--- START ---

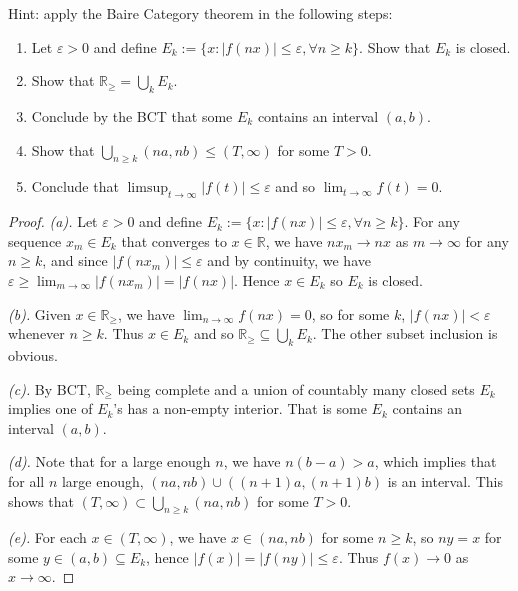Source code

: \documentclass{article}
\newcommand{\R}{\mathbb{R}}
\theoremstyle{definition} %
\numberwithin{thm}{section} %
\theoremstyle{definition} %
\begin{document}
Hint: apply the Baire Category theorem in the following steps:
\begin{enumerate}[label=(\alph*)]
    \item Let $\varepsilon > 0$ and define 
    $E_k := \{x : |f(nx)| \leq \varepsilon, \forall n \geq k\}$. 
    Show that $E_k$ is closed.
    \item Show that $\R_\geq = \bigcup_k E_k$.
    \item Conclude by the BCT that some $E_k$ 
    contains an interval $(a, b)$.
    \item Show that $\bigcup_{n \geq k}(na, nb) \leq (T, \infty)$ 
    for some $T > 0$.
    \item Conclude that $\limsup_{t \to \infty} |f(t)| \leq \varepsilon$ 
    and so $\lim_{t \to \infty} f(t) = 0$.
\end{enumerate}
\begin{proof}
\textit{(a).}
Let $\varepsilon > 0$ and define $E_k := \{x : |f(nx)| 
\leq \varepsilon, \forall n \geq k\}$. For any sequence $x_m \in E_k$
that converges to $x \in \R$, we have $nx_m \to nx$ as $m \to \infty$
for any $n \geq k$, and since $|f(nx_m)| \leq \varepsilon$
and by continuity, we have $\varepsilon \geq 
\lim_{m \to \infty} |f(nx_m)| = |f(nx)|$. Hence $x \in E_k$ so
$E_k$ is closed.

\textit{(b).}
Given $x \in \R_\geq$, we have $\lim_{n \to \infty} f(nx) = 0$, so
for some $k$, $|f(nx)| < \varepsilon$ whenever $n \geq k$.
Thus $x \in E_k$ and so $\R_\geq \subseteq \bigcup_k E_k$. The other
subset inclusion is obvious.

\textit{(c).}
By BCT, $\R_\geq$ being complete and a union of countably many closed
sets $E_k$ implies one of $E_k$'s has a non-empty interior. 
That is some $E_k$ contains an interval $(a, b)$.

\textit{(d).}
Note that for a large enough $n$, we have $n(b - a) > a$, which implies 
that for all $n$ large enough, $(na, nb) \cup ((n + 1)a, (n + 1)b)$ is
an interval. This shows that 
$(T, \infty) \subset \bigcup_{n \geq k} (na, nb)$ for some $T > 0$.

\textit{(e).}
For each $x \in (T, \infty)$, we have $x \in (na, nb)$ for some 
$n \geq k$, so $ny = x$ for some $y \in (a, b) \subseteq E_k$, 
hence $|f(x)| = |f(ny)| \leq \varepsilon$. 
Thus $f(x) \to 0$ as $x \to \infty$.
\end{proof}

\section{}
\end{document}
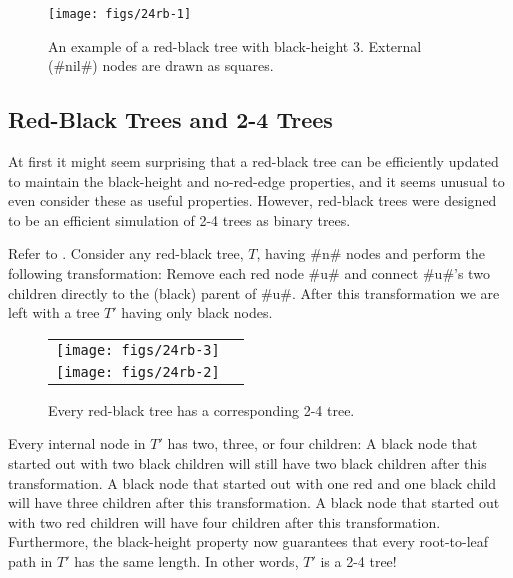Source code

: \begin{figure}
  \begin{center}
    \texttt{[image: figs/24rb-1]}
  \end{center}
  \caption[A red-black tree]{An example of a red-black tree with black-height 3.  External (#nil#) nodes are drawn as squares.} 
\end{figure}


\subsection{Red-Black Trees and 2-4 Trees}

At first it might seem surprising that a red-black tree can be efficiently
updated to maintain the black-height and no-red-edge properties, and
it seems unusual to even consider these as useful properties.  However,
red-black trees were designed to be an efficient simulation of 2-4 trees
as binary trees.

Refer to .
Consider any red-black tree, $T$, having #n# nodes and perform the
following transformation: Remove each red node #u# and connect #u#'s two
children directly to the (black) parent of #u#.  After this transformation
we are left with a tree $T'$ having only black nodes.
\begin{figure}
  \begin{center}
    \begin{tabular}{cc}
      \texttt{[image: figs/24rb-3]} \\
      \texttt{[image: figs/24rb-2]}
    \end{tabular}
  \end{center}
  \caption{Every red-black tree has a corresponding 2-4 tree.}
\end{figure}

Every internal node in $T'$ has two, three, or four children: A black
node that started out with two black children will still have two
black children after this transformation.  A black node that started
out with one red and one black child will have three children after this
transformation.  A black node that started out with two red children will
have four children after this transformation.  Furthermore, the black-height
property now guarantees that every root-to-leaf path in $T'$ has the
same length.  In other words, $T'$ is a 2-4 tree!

--- END ---

# Instructions for the task:
Filter the lines above, keeping and copying those that contain "figs".

# The completed task:
    \texttt{[image: figs/24rb-1]}
      \texttt{[image: figs/24rb-3]} \\
      \texttt{[image: figs/24rb-2]}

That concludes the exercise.